• _YOUR TASK_
Using only the entries below, output the lines starting at the one containing "Nackt P𝚑ot𝚘𝚜 V𝚒d𝚎o</a></h2>" and ending at the one containing "In the paper", exactly and inclusive of both, omitting the pictures.

Plain-text document sources
^^^^

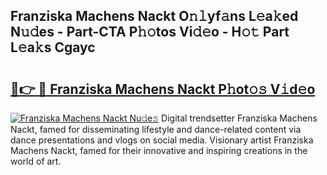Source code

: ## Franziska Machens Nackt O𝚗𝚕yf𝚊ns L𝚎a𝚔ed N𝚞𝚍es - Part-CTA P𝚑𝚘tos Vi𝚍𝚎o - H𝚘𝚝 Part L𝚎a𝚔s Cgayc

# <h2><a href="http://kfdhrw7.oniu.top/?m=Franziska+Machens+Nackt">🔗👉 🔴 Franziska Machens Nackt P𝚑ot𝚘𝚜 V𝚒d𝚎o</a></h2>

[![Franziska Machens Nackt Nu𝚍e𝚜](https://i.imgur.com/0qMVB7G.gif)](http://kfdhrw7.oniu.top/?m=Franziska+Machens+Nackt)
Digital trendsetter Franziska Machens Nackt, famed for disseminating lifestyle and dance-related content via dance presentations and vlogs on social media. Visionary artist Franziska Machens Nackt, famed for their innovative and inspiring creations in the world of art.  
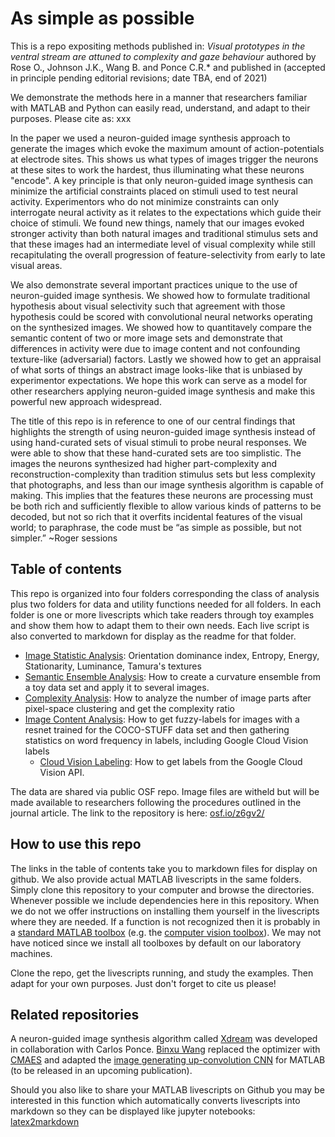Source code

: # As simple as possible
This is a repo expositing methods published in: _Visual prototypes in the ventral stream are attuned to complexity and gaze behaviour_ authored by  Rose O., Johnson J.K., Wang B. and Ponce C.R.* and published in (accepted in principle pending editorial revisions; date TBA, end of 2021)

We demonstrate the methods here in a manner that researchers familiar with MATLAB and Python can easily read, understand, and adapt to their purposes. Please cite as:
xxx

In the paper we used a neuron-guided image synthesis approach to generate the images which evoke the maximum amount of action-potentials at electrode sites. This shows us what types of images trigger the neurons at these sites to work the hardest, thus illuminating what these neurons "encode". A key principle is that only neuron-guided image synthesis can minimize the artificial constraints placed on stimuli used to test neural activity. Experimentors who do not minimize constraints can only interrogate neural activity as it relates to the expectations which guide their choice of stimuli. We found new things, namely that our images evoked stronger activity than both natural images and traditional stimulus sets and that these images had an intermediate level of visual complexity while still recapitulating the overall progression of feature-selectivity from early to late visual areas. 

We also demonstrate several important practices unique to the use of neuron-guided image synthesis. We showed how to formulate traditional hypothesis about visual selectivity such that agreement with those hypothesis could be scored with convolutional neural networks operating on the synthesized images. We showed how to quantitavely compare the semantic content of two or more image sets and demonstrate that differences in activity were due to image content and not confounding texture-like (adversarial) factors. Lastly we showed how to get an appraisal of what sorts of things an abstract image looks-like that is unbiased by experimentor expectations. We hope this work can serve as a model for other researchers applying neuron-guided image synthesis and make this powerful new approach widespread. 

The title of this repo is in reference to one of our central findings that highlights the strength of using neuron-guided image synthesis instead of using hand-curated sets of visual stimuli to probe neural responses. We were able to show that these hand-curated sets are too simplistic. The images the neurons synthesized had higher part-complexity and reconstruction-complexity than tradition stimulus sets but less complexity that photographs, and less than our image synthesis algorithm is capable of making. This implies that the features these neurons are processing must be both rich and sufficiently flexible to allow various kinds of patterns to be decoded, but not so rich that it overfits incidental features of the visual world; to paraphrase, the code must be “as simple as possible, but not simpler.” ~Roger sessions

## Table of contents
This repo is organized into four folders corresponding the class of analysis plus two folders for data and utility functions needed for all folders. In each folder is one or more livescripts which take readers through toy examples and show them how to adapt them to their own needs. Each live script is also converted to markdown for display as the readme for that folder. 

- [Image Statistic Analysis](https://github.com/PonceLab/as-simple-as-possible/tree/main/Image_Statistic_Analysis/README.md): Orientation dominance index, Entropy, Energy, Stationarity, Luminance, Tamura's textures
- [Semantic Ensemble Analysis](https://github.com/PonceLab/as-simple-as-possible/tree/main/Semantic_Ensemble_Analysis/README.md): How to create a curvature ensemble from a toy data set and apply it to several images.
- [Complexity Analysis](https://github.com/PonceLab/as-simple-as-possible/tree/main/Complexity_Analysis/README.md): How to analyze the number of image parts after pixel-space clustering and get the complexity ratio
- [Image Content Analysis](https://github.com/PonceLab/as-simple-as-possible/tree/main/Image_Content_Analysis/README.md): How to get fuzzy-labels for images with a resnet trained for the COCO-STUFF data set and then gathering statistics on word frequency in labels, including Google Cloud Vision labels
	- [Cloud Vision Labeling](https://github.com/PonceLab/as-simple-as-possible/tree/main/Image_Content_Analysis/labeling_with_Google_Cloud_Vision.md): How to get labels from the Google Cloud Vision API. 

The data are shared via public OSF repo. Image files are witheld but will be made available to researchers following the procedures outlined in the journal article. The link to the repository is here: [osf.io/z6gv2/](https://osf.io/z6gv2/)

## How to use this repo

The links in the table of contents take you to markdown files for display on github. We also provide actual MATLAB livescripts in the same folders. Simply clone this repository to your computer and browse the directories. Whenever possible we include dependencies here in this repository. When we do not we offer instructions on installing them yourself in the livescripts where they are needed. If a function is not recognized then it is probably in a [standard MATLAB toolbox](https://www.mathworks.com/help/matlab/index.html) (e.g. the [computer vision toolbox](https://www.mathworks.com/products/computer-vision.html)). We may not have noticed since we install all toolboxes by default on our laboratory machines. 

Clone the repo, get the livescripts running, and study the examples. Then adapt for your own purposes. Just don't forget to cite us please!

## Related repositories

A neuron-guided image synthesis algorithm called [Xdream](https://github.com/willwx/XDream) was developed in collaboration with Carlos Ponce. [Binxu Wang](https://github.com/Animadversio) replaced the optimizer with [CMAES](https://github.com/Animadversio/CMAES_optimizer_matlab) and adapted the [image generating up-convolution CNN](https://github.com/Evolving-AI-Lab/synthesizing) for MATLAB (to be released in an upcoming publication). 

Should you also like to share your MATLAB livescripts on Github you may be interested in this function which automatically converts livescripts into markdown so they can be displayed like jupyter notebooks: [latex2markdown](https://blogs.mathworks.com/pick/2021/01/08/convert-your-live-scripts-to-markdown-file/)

^^^^

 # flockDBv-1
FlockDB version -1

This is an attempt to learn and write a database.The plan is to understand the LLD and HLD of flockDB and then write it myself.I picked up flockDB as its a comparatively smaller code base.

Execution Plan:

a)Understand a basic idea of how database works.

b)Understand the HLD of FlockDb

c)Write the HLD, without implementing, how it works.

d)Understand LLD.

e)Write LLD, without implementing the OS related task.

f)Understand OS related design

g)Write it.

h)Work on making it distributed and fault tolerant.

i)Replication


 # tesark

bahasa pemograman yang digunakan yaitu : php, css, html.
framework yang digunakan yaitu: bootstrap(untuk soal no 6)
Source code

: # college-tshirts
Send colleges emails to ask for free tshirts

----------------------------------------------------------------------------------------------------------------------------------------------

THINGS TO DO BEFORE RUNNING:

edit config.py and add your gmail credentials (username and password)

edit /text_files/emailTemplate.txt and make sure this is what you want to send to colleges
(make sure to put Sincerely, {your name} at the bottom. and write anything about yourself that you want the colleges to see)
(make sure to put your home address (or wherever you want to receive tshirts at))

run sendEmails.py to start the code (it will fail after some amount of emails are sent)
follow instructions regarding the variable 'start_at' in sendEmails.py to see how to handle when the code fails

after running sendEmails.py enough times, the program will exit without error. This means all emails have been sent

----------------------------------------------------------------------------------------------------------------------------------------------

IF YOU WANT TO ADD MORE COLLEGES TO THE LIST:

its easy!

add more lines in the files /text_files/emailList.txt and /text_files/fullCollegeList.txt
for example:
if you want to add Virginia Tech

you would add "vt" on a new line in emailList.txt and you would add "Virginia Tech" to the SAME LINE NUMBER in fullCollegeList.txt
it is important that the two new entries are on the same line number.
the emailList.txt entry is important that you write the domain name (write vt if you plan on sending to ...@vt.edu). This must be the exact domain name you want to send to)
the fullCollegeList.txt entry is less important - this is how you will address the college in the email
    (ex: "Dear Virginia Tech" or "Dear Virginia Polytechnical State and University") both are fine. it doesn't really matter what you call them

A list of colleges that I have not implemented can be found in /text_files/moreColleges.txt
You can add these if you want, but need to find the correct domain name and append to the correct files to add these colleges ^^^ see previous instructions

^^^^

• _ANSWER_
# <h2><a href="http://kfdhrw7.oniu.top/?m=Franziska+Machens+Nackt">🔗👉 🔴 Franziska Machens Nackt P𝚑ot𝚘𝚜 V𝚒d𝚎o</a></h2>

[![Franziska Machens Nackt Nu𝚍e𝚜](https://i.imgur.com/0qMVB7G.gif)](http://kfdhrw7.oniu.top/?m=Franziska+Machens+Nackt)
Digital trendsetter Franziska Machens Nackt, famed for disseminating lifestyle and dance-related content via dance presentations and vlogs on social media. Visionary artist Franziska Machens Nackt, famed for their innovative and inspiring creations in the world of art.  
Source code

: # As simple as possible
This is a repo expositing methods published in: _Visual prototypes in the ventral stream are attuned to complexity and gaze behaviour_ authored by  Rose O., Johnson J.K., Wang B. and Ponce C.R.* and published in (accepted in principle pending editorial revisions; date TBA, end of 2021)

We demonstrate the methods here in a manner that researchers familiar with MATLAB and Python can easily read, understand, and adapt to their purposes. Please cite as:
xxx

In the paper we used a neuron-guided image synthesis approach to generate the images which evoke the maximum amount of action-potentials at electrode sites. This shows us what types of images trigger the neurons at these sites to work the hardest, thus illuminating what these neurons "encode". A key principle is that only neuron-guided image synthesis can minimize the artificial constraints placed on stimuli used to test neural activity. Experimentors who do not minimize constraints can only interrogate neural activity as it relates to the expectations which guide their choice of stimuli. We found new things, namely that our images evoked stronger activity than both natural images and traditional stimulus sets and that these images had an intermediate level of visual complexity while still recapitulating the overall progression of feature-selectivity from early to late visual areas. 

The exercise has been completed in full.